Gratefully, the wildfires are out …
… It's been a wild summer of fire in California.
As you recall from the Challenge of November 14, 2018 I posed the SRS Challenge "How many wildfires have there been in California over the past 20 years?"
Regular Reader Ramón asked this question, and it turned out to be a really relevant question.
1. How has the number of wildfires changed over the years in California? Where there more (or fewer) in the past than is taking place now?
I suspected that the only way to answer this is to find an authoritative data base of California wildfires. I started my research with:
[ database California wildfires ]
which gave me this SERP:
The first hit is the "statistics and events" data from CDFData.Fire.ca.gov Sure enough--that's pretty authoritative.
If you visit that page, you'll learn that the statewide fire organization is CALFIRE. Their page looks like this:
As you see, it has data going back to 1999 (not quite 20 years, but close enough for our purposes).
If you look farther down the SERP results list, you'll see a lot of articles about "California's Most Destructive Wildfires" or "The Deadliest Fires in California's History." We don't want those, we want ALL of the wildfires. So we really want data tables (with good definitions about what constitutes a wildfire -- is a 1 acre grassfire really a "wildfire"?).

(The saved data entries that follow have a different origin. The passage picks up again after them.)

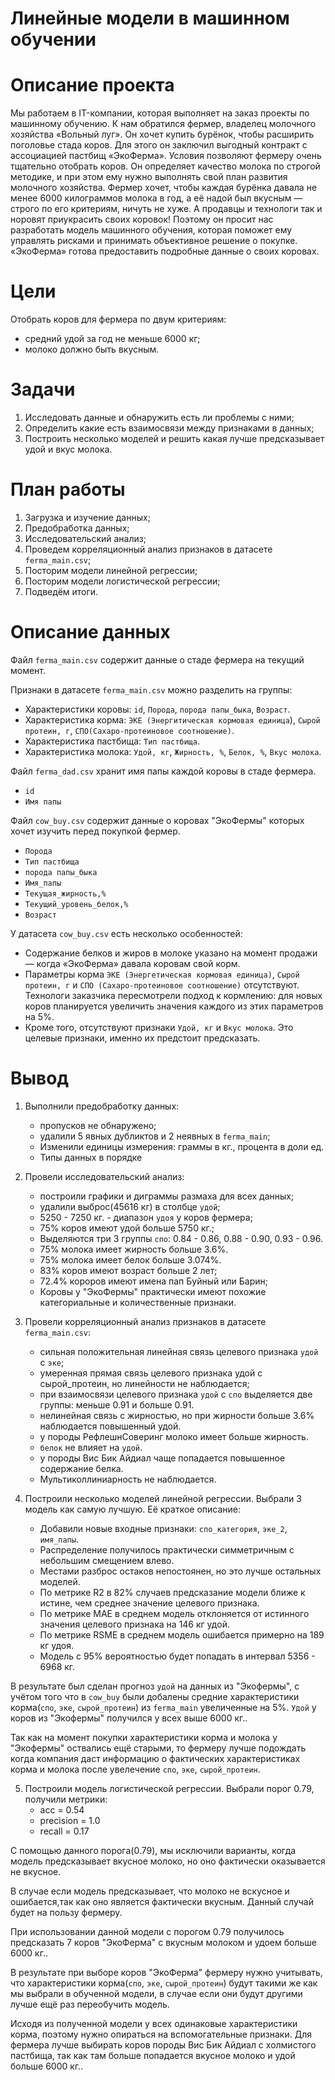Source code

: # Линейные модели в машинном обучении
# Описание проекта
Мы работаем в IT-компании, которая выполняет на заказ проекты по машинному обучению. К нам обратился фермер, владелец молочного хозяйства «Вольный луг». Он хочет купить бурёнок, чтобы расширить поголовье стада коров. Для этого он заключил выгодный контракт с ассоциацией пастбищ «ЭкоФерма».
Условия позволяют фермеру очень тщательно отобрать коров. Он определяет качество молока по строгой методике, и при этом ему нужно выполнять свой план развития молочного хозяйства. Фермер хочет, чтобы каждая бурёнка давала не менее 6000 килограммов молока в год, а её надой был вкусным — строго по его критериям, ничуть не хуже. А продавцы и технологи так и норовят приукрасить своих коровок!
Поэтому он просит нас разработать модель машинного обучения, которая поможет ему управлять рисками и принимать объективное решение о покупке. «ЭкоФерма» готова предоставить подробные данные о своих коровах.

# Цели
Отобрать коров для фермера по двум критериям:
- средний удой за год не меньше 6000 кг;
- молоко должно быть вкусным.

# Задачи
1) Исследовать данные и обнаружить есть ли проблемы с ними;
2) Определить какие есть взаимосвязи между признаками в данных;
3) Построить несколько моделей и решить какая лучше предсказывает удой и вкус молока.

# План работы
1) Загрузка и изучение данных;
2) Предобработка данных;
3) Исследовательский анализ;
4) Проведем корреляционный анализ признаков в датасете `ferma_main.csv`;
5) Посторим модели линейной регрессии;
6) Посторим модели логистической регрессии;
7) Подведём итоги.

# Описание данных
Файл `ferma_main.csv` содержит данные о стаде фермера на текущий момент.

Признаки в датасете `ferma_main.csv` можно разделить на группы:
- Характеристики коровы: `id`, `Порода`, `порода папы_быка`, `Возраст`.
- Характеристика корма: `ЭКЕ (Энергитическая кормовая единица`), `Сырой протеин, г`, `СПО(Сахаро-протеиновое соотношение)`.
- Характеристика пастбища: `Тип пастбища`.
- Характеристика молока: `Удой, кг`, `Жирность, %`, `Белок, %`, `Вкус молока`.

Файл `ferma_dad.csv` хранит имя папы каждой коровы в стаде фермера.
- `id`
- `Имя папы`

Файл `cow_buy.csv` содержит данные о коровах "ЭкоФермы" которых хочет изучить перед покупкой фермер.
- `Порода`
- `Тип пастбища`
- `порода папы_быка`
- `Имя_папы`
- `Текущая_жирность,%`
- `Текущий_уровень_белок,%`
- `Возраст`

У датасета `cow_buy.csv` есть несколько особенностей:
- Содержание белков и жиров в молоке указано на момент продажи — когда «ЭкоФерма» давала коровам свой корм.
- Параметры корма `ЭКЕ (Энергетическая кормовая единица)`, `Сырой протеин, г` и `СПО (Сахаро-протеиновое соотношение)` отсутствуют. Технологи заказчика пересмотрели подход к кормлению: для новых коров планируется увеличить значения каждого из этих параметров на 5%.
- Кроме того, отсутствуют признаки `Удой, кг` и `Вкус молока`. Это целевые признаки, именно их предстоит предсказать.

# Вывод
1) Выполнили предобработку данных:
    - пропусков не обнаружено;
    - удалили 5 явных дубликтов и 2 неявных в `ferma_main`;
    - Изменили единицы измерения: граммы в кг., процента в доли ед.
    - Типы данных в порядке


2) Провели исследовательский анализ:

    - построили графики и диграммы размаха для всех данных;
    - удалили выброс(45616 кг) в столбце `удой`;
    - 5250 - 7250 кг. - диапазон `удоя` у коров фермера;
    - 75% коров имеют удой больше 5750 кг.;
    - Выделяются три 3 группы `спо`: 0.84 - 0.86, 0.88 - 0.90, 0.93 - 0.96.
    - 75% молока имеет жирность больше 3.6%.
    - 75% молока имеет белок больше 3.074%.
    - 83% коров имеют возраст больше 2 лет;
    - 72.4% короров имеют имена пап Буйный или Барин;
    - Коровы у "ЭкоФермы" практически имеют похожие категориальные и количественные признаки.

3) Провели корреляционный анализ признаков в датасете `ferma_main.csv`:
 
    - сильная положительная линейная связь целевого признака `удой` c `эке`;
    - умеренная прямая связь целевого признака удой с сырой_протеин, но линейности не наблюдается;
    - при взаимосвязи целевого признака `удой` с `спо` выделяется две группы: меньше 0.91 и больше 0.91.
    - нелинейная связь с жирностью, но при жирности больше 3.6% наблюдается повышенный удой.
    - у породы РефлешнСоверинг молоко имеет больше жирность.
    - `белок` не влияет на `удой`.
    - у породы Вис Бик Айдиал чаще попадается повышенное содержание белка.
    - Мультиколлиниарность не наблюдается.
  
4) Построили несколько моделей линейной регрессии. Выбрали 3 модель как самую лучшую. Её краткое описание:
    - Добавили новые входные признаки: `спо_категория`,	`эке_2`, `имя_папы`.
    - Распределение получилось практически симметричным с небольшим смещением влево.
    - Местами разброс остаков непостоянен, но это лучше остальных моделей.
    - По метрике R2 в 82% случаев предсказание модели ближе к истине, чем среднее значение целевого признака.
    - По метрике MAE в среднем модель отклоняется от истинного значения целевого признака на 146 кг удой.
    - По метрике RSME в среднем модель ошибается примерно на 189 кг удоя.
    - Модель с 95% вероятностью будет попадать в интервал 5356 - 6968 кг.

В результате был сделан прогноз `удой` на данных из "Экофермы", с учётом того что в `cow_buy` были добалены средние характеристики корма(`спо`,	`эке`, `сырой_протеин`) из `ferma_main` увеличенные на 5%. `Удой` у коров из "Экофермы" получился у всех выше 6000 кг..

Так как на момент покупки характеристики корма и молока у "Экофермы" оствались ещё старыми, то фермеру лучше подождать когда компания даст информацию о фактических характеристиках корма и молока после увелечение `спо`,	`эке`, `сырой_протеин`.

5) Построили модель логистической регрессии. Выбрали порог 0.79, получили метрики:
    - acc = 0.54
    - precision = 1.0
    - recall = 0.17

С помощью данного порога(0.79), мы исключили варианты, когда модель предсказывает вкусное молоко, но  оно фактически оказывается не вкусное. 

В случае если модель предсказывает, что молоко не вскусное и ошибается,так как оно является фактически вкусным. Данный случай будет на пользу фермеру.
 
При использовании данной модели с порогом 0.79 получилось предсказать 7 коров "ЭкоФерма" с вкусным молоком и удоем больше 6000 кг..

В результате при выборе коров "ЭкоФерма" фермеру нужно учитывать, что характеристики корма(`спо`, `эке`, `сырой_протеин`) будут такими же как мы выбрали в обученной модели, в случае если они будут другими лучше ещё раз переобучить модель. 

Исходя из полученной модели у всех одинаковые характеристики корма, поэтому нужно опираться на вспомогательные признаки. Для фермера лучше выбирать коров породы Вис Бик Айдиал с холмистого пастбища, так как там больше попадается вкусное молоко и удой больше 6000 кг..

So I'm willing to go with the CALFIRE data sets. A few clicks down and you land on their accumulated data tables called "Redbooks."
These are great resources, but also somewhat dense and FULL of data tables. That's great (if you're doing a report on how fires operate in California), but you have to be very careful when you're pulling data, as we're trying to do here.
But I know that some research tasks take time, so I started in, one report after another.
After about 20 minutes of this, I thought that maybe there's another way to get this data. So I did another search:
[ Wikipedia CALFIRE wildfire data ]
It's pretty easy to copy that data out and drop it into a spreadsheet and create these charts. Note that these are both from the CALFIRE data (as reflected in the Wikipedia page).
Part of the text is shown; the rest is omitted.